● **DATA PROVIDED**:

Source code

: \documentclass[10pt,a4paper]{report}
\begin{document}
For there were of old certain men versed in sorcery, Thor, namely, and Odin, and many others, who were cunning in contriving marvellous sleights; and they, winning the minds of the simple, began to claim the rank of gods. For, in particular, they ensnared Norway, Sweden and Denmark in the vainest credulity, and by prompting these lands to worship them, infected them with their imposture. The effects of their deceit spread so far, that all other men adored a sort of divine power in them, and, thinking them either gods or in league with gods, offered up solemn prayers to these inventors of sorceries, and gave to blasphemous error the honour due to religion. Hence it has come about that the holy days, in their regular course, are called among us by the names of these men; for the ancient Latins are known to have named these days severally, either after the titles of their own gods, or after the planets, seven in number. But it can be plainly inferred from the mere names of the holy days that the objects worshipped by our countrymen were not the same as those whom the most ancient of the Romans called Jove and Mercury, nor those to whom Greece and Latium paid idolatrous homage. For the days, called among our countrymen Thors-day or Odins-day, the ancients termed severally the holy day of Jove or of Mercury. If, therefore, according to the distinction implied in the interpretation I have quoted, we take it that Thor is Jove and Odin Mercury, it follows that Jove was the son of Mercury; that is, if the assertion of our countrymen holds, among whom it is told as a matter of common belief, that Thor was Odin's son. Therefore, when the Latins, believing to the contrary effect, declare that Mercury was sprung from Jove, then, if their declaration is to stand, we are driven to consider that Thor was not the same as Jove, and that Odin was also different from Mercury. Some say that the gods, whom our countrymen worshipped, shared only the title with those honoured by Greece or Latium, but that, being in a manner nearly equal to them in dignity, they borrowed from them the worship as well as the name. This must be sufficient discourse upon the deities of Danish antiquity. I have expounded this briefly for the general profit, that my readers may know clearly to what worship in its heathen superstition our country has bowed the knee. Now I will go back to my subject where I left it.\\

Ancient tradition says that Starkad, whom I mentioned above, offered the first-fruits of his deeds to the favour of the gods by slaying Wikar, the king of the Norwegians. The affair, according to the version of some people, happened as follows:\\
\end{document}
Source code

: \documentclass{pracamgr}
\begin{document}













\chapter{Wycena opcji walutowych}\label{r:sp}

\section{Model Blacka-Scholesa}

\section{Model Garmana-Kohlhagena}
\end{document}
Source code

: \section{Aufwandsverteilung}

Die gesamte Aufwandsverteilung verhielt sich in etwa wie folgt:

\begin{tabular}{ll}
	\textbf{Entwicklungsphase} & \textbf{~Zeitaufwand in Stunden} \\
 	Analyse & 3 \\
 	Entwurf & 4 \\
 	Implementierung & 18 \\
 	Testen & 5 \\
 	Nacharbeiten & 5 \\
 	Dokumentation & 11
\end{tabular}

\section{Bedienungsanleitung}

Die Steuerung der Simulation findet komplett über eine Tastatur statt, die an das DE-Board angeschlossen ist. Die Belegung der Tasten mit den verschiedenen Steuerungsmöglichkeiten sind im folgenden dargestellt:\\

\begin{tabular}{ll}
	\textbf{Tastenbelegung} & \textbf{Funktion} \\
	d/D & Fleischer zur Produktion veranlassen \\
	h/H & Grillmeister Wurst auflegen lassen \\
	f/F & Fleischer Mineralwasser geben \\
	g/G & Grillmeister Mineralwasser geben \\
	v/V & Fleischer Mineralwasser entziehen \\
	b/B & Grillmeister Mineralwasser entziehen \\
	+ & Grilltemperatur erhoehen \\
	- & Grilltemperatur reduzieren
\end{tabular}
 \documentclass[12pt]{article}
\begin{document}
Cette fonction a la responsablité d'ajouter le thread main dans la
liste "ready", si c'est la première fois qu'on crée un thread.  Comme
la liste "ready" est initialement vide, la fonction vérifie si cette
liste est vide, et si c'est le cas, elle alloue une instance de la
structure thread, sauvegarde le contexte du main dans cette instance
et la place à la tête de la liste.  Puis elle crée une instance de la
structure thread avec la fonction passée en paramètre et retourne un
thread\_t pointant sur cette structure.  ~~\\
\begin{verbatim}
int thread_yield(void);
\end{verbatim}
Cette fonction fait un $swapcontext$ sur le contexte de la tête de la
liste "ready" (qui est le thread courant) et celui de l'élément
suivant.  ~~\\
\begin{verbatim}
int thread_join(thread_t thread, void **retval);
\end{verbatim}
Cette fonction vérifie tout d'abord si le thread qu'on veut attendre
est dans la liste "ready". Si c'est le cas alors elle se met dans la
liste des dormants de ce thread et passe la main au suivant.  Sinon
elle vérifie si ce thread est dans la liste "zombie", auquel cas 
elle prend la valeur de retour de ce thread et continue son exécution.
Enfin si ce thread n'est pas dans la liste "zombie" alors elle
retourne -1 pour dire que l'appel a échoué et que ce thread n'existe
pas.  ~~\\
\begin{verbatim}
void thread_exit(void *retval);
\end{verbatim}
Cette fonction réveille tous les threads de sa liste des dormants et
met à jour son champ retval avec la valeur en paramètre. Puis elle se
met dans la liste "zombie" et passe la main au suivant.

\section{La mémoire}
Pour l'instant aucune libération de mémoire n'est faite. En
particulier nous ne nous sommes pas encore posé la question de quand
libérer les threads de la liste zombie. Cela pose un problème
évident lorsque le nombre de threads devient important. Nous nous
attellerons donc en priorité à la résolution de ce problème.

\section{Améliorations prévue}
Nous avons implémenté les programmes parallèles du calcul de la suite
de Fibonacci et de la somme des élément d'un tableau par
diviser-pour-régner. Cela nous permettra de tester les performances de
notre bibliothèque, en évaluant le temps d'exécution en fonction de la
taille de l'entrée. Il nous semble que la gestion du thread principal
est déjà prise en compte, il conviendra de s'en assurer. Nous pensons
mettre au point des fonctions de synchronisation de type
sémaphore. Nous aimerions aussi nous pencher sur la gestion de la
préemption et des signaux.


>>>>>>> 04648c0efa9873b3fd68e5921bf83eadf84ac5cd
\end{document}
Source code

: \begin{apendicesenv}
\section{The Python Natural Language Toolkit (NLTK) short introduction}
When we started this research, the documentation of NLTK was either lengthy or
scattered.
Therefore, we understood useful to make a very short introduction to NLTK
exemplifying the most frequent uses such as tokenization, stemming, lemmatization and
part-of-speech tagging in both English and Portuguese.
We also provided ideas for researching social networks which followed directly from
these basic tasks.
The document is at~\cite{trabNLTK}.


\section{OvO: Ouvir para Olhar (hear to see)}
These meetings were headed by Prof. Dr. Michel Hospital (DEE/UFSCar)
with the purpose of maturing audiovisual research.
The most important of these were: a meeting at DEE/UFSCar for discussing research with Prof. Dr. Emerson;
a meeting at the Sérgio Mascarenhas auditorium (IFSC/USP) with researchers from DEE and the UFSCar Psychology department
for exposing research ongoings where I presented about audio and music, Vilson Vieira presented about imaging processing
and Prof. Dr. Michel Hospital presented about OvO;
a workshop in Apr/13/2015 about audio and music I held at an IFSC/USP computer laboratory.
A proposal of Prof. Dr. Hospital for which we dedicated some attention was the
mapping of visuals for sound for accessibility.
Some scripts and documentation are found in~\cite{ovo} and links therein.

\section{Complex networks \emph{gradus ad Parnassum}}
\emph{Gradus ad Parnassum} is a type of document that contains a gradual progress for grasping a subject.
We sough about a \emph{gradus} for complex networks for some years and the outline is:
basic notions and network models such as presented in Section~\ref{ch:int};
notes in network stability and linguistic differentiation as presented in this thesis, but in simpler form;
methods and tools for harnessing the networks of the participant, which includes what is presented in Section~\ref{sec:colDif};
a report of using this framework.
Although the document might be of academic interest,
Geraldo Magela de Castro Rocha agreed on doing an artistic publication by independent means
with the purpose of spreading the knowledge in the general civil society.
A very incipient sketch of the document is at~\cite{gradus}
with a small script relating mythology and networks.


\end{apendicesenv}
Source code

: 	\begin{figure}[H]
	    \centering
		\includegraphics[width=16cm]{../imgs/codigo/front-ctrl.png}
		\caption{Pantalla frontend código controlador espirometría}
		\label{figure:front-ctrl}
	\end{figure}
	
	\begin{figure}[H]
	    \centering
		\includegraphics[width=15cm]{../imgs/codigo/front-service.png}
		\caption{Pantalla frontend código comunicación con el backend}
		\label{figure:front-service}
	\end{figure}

● **TASK STATEMENT**: Report back each line in the material above that contains the string "Hospital".

● **OUTPUT FOR THIS EXERCISE**:
These meetings were headed by Prof. Dr. Michel Hospital (DEE/UFSCar)
and Prof. Dr. Michel Hospital presented about OvO;
A proposal of Prof. Dr. Hospital for which we dedicated some attention was the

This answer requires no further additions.